# To do
The required result is one figure, the count of lines below with the string "dfrac" in them.

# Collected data
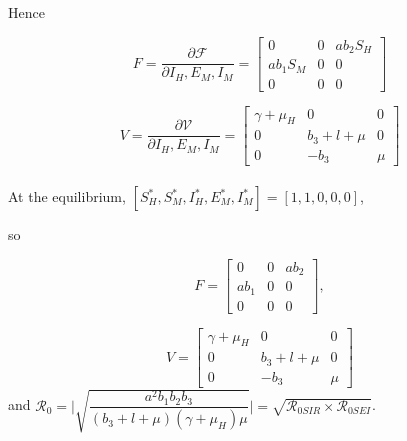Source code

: \documentclass[a4paper,fleqn]{cas-dc}
\begin{document}
\begin{itemize}
Hence

$$ F = \dfrac{\partial{\mathcal F}}{\partial I_H, E_M, I_M} =
\begin{bmatrix}
0 & 0 & ab_2 S_H\\
ab_1 S_M & 0 & 0\\
0 & 0 & 0
\end{bmatrix}$$

$$ V = \dfrac{\partial{\mathcal V}}{\partial I_H, E_M, I_M} =%
\begin{bmatrix}
\gamma + \mu_H & 0 & 0\\
0 & b_3+l+\mu & 0\\
0 & -b_3 & \mu
\end{bmatrix}$$
\\At the equilibrium, $[S_H^*, S_M^*, I_H^*, E_M^*, I_M^*] = [1,1,0,0,0]$, 

so 

$$F=\begin{bmatrix}
0 & 0 & ab_2\\
ab_1 & 0 & 0\\
0 & 0 & 0
\end{bmatrix},$$

$$V = \begin{bmatrix}
\gamma + \mu_H & 0 & 0\\
0 & b_3+l+\mu & 0\\
0 & -b_3 & \mu
\end{bmatrix}$$ 
and $\mathcal{R}_0 = \Big | \sqrt{\dfrac{a^2 b_1 b_2 b_3}{(b_3 + l + \mu)(\gamma+\mu_H) \mu}}\Big | = 
\sqrt{\mathcal{R}_{0 SIR} \times \mathcal{R}_{0 SEI}}$. 
\end{itemize}
\end{document}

# Expected output
3